一時金は「安定的に獲得できる取り組みが重要」

「年間5カ月分以上」を基本に掲げてきた一時金の取り組みは、大手の集計登録組合(51組合)のうち49組合が確定しており、平均獲得月数は年間5.23カ月で、前年を0.12カ月下回った。金属労協が最低獲得水準として設定している「年間4カ月」を下回る組合は4組合(前年は1組合)となった。

全体集計では、2,122組合が回答を引き出しており、平均獲得月数は年間4.39カ月となり、前年(7月末の最終集計で年間4.35カ月)を若干上回っている。年間4カ月未満の組合は608組合。年間5カ月以上の組合は655組合で、「前年に比べて低下傾向にあるものと思われる」という。

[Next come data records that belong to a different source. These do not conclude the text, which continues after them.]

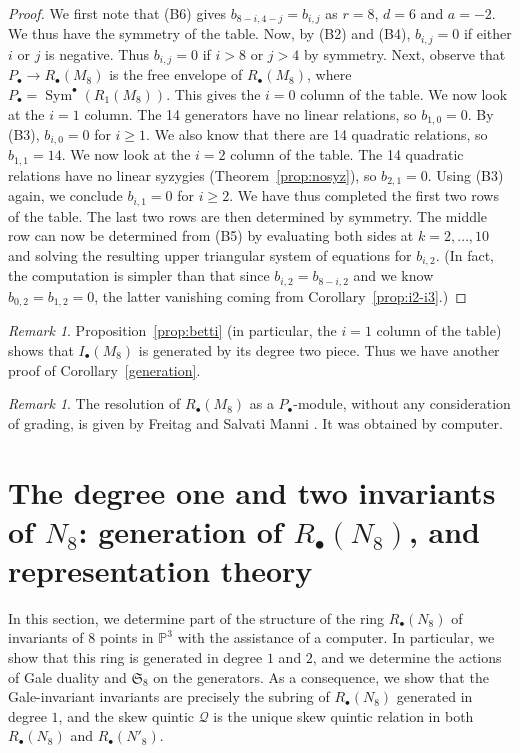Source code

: \documentclass{amsart}
\theoremstyle{definition}
\theoremstyle{remark}
\newtheorem{remark}[theorem]{\it Remark}
\DeclareMathOperator{\Sym}{Sym}
\def\SS{\mathfrak{S}}
\def\proj{\mathbb{P}}
\def\quintic{\mathcal{Q}}
\begin{document}
\begin{proof}
We first note that (B6) gives $b_{8-i, 4-j}=b_{i, j}$ as $r=8$, $d=6$ and $a=-2$.  We thus have the symmetry of the
table. Now, by (B2) and (B4), $b_{i,j}=0$ if either $i$ or $j$ is negative.  Thus  $b_{i,j}=0$ if $i>8$ or $j>4$ by
symmetry.  Next, observe that $P_{\bullet} \to R_{\bullet}(M_8)$ is the free envelope of $R_{\bullet}(M_8)$, where
$P_{\bullet}=\Sym^{\bullet}(R_1(M_8))$.  This gives the $i=0$ column of the table.  We now look at the $i=1$ column.
The 14 generators have no linear relations, so $b_{1,0}=0$.  By (B3), $b_{i,0} =0$ for $i \ge 1$.  We also know that
there are 14 quadratic relations, so $b_{1,1}=14$.  We now look at the $i=2$ column of the table.  The 14 quadratic
relations have no linear syzygies (Theorem~\ref{prop:nosyz}), so $b_{2,1}=0$.  Using (B3) again, we conclude $b_{i,1}=0$
for $i \ge 2$.  We have thus completed the first two rows of the table.  The last two rows are then determined by
symmetry.  The middle row can now be determined from (B5) by evaluating both sides at $k=2, \ldots, 10$ and solving the
resulting upper triangular system of equations for $b_{i,2}$.  (In fact, the computation is simpler than that since
$b_{i,2}=b_{8-i,2}$ and we know $b_{0,2}=b_{1,2}=0$, the latter vanishing coming from Corollary~\ref{prop:i2-i3}.)
\end{proof}

\begin{remark}
\label{r:denver}
Proposition~\ref{prop:betti} (in particular, the $i=1$ column of the table) shows that $I_{\bullet}(M_8)$ is generated
by its degree two piece.  Thus we have another proof of Corollary~\ref{generation}.
\end{remark}

\begin{remark}
The resolution of $R_{\bullet}(M_8)$ as a $P_{\bullet}$-module, without any consideration of grading, is given by
Freitag and Salvati Manni \cite[Lemma~1.3, Theorem~ 1.5]{fs}.  It was obtained by computer.
\end{remark}

\section{The degree one and two invariants of $N_8$: generation of
  $R_{\bullet}(N_8)$, and representation theory}
\label{s:N8}

In this section, we determine part of the structure of the ring
$R_{\bullet}(N_8)$ of invariants of $8$ points in $\proj^3$ with the
assistance of a computer.  In particular, we show that this ring is
generated in degree $1$ and $2$, and we
determine the actions of Gale duality and $\SS_8$ on the generators.
As a consequence, we show that the Gale-invariant invariants are
precisely the subring of $R_{\bullet}(N_8)$ generated in degree $1$,
and the skew quintic $\quintic$ is the unique skew quintic relation in both
$R_{\bullet}(N_8)$ and $R_{\bullet}(N'_8)$.
\end{document}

「中間まとめ」は、「引き続き、『年間5カ月分以上』の重みを踏まえて、安定的に獲得できる取り組みが重要」と明記するとともに、「業績にかかわらず、最低でも年間4カ月以上を確保する取り組み」の重要性も指摘している。

非正規は「具体的な前進回答を引き出す組合が拡大」

非正規労働者の雇用と賃金・労働諸条件については、一般組合員に準じた賃上げや時給・日給の引き上げなどに取り組んだ各産別の要求・交渉の内容を踏まえたうえで、「具体的な前進回答を引き出す組合が拡大したことは、賃金の『底上げ・格差是正』を図る上で大きな前進となった」などと評価する一方で「正社員への登用促進が喫緊の課題」と指摘。労働契約法の改正に伴う有期雇用契約労働者の無期労働契約への転換について、「2018年4月以降に、無期転換申込権が発生するケースが多いと考えられる。正社員への転換を基本に、賃金・労働条件の低い無期雇用に転換することがないよう取り組むことが必要」だと主張している。

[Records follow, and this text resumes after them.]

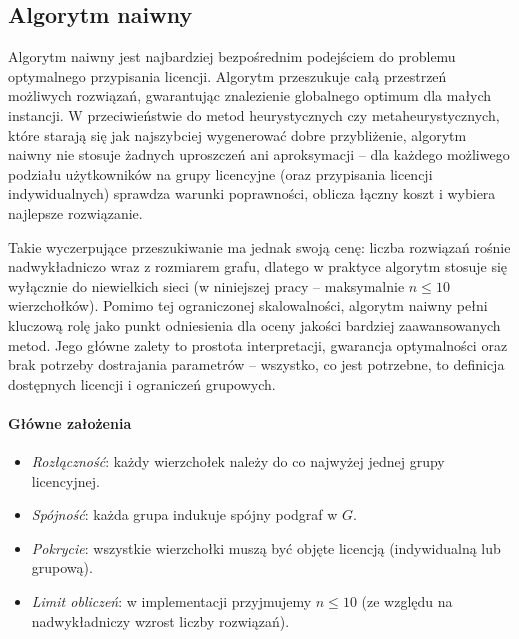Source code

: \subsection{Algorytm naiwny}

Algorytm naiwny jest najbardziej bezpośrednim podejściem do problemu optymalnego przypisania licencji. Algorytm przeszukuje całą przestrzeń możliwych rozwiązań, gwarantując znalezienie globalnego optimum dla małych instancji. W przeciwieństwie do metod heurystycznych czy metaheurystycznych, które starają się jak najszybciej wygenerować dobre przybliżenie, algorytm naiwny nie stosuje żadnych uproszczeń ani aproksymacji – dla każdego możliwego podziału użytkowników na grupy licencyjne (oraz przypisania licencji indywidualnych) sprawdza warunki poprawności, oblicza łączny koszt i wybiera najlepsze rozwiązanie.

Takie wyczerpujące przeszukiwanie ma jednak swoją cenę: liczba rozwiązań rośnie nadwykładniczo wraz z rozmiarem grafu, dlatego w praktyce algorytm stosuje się wyłącznie do niewielkich sieci (w niniejszej pracy – maksymalnie $n\le10$ wierzchołków). Pomimo tej ograniczonej skalowalności, algorytm naiwny pełni kluczową rolę jako punkt odniesienia dla oceny jakości bardziej zaawansowanych metod. Jego główne zalety to prostota interpretacji, gwarancja optymalności oraz brak potrzeby dostrajania parametrów – wszystko, co jest potrzebne, to definicja dostępnych licencji i ograniczeń grupowych.

\paragraph{Główne założenia}
\begin{itemize}
  \item \emph{Rozłączność}: każdy wierzchołek należy do co najwyżej jednej grupy licencyjnej.
  \item \emph{Spójność}: każda grupa indukuje spójny podgraf w $G$.
  \item \emph{Pokrycie}: wszystkie wierzchołki muszą być objęte licencją (indywidualną lub grupową).
  \item \emph{Limit obliczeń}: w implementacji przyjmujemy $n\le10$ (ze względu na nadwykładniczy wzrost liczby rozwiązań).
\end{itemize}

2017年闘争に向けては中小企業や非正規などの「底上げ・格差是正」が最重要課題に

2017年闘争に向けては、「引き続き賃金・労働諸条件の改善、非正規労働者の雇用と賃金・労働諸条件の改善、そして政策・制度要求、産業政策に取り組んでいくことが必要だ」として、「継続的な賃上げに取り組むことを基本とし、とりわけ中小企業や非正規労働者などの『底上げ・格差是正』の取り組みが最重要課題となる」ことを指摘。そのうえで、「雇用の安定を基盤とした多様な人材の活用、『同一価値労働同一賃金』を基本とする均等・均衡待遇の実現、ワーク・ライフ・バランスの実現を3つの柱に、誰もが雇用の安定と公正な処遇の下でいきいきと働くことのできる賃金・労働諸条件の実現をめざしていくことが重要となっている」と強調している。

今後、金属労協では7月22日に開く常任幹事会で最終まとめを確認。9月6日に開催する定期大会で報告する予定だ。